また、人族の価値観で太った醜い体型をしていることから、「ガリウス個人」としての自己評価も低いわけです。

しかし、亜人たちはそれらの人族として当たり前に考えていた価値観を全て覆し、彼らなりの社会性をもってガリウスを篤くもてなしました。
この価値観の違いというか、種族としても個人としてもコンプレックスを抱えた者をいとも容易く受け入れていく寛容さが衝撃的でした。
もちろんそのガリウスの評価というのは何もせずに与えられたものではなく、亜人の暮らす国にたどり着くまでの活躍や、そこで見せてきた精神性、魔王との一騎打ちの時のエピソード等をもとにくだされたものです。
ですが、ほんの2ヶ月ほど前まで自分たちの敵だった、しかもその中でも最強の戦力だった勇者を相手に、あのレベルでの公平性でもってジャッジするというのは……作中の人族ほど外道なつもりはありませんが自分には到底想像できません……

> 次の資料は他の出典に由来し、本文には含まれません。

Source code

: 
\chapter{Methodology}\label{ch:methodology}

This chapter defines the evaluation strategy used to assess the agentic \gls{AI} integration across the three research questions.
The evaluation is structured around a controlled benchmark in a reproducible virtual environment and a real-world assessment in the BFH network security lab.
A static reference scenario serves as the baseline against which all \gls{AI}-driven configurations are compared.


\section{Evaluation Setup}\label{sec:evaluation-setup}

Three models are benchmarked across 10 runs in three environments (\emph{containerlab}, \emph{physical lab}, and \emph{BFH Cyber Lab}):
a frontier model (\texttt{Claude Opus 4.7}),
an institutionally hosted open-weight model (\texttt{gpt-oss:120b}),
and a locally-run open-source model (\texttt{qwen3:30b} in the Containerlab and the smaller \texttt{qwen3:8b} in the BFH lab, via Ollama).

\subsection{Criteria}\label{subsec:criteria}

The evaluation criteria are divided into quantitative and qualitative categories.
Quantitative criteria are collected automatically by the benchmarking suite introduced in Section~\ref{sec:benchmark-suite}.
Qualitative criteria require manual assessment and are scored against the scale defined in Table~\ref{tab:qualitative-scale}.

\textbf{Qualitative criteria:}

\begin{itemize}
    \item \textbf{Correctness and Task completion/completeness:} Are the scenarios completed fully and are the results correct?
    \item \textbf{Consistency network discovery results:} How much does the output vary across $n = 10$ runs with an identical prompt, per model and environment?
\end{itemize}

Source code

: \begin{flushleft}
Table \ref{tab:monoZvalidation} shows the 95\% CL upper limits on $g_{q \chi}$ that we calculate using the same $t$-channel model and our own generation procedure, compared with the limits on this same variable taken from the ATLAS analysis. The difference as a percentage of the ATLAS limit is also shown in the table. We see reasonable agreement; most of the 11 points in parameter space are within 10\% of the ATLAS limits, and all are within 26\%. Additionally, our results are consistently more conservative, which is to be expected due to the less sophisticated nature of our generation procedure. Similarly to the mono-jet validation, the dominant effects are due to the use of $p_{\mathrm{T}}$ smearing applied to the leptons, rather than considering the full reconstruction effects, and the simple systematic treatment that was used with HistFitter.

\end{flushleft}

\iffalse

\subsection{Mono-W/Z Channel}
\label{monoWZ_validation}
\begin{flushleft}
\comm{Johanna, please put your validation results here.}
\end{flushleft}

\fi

ベースが落ち着いた文章なので心にスッと入り込み、より真剣に考えさせられます……




文章性つながりで言えば、ガリウスの感情が昂るシーンの際立ちかたも凄いです!
特に心掴まれたのが127p前後の、リッピ(表紙の猫の子)がちょっとした油断から人族の冒険者に捕まってしまったことを、同じく捕まりかけながらも逃げてきたリリアネアから聞くシーン。


「捕まったのか?」
「わ、わからないの。自分が注意を引くから逃げろって、それっきり……」
ガリウスは「そうか」と彼女から離れると、地面に散らばった水筒を拾い始める。
「立てるか?みんなのところへ戻ろう」
「……ぇ?でもリッピは?助けに、行かないの?」
不安そうなリリアネアに、
「ああ、そうだ」
ガリウスは目を合わさずに告げた―。

本文127~128pより



冒険者への怒りとか、すぐにでも助けるため闇雲に探したいという焦りとか、単独行動に釘をささなかったことへの後悔とか、人族への失意とか、色々な感情が混ざったガリウスのセリフ。
とても重い……

普段からガリウスは淡々としていますが、それ故にふとした時に滲み出る感情のひとつひとつが際立ちますよね……
井戸に入ったら体格的に掘れないってことに気づいた時の一瞬の悲壮感とか、とても好きです!




そして亜人の価値観とガリウスの感情っていう2つの良い所がもっとも表れたのが、ラストエピソード。
ガリウスが殺した亜人の遺族と2人で話すシーン。
もー…………ねー……
どちらの心情も理解できるだけに……苦しかった……








真面目な話ばかりになってますね……
ヒロインの話もしましょう!




リリアネアが可愛いのなんの……!
あと聡明。

ほぼ初登場シーンでの、人族という理由でガリウスに敵意を持つと同時に、エルフ族の長の娘という立場でもって謝意を伝えるというところ。
種族で判断しているからには種族としてのこちらの立場も揺らがせてはいけないという、彼女なりの理屈が見えるようですごく好感でした!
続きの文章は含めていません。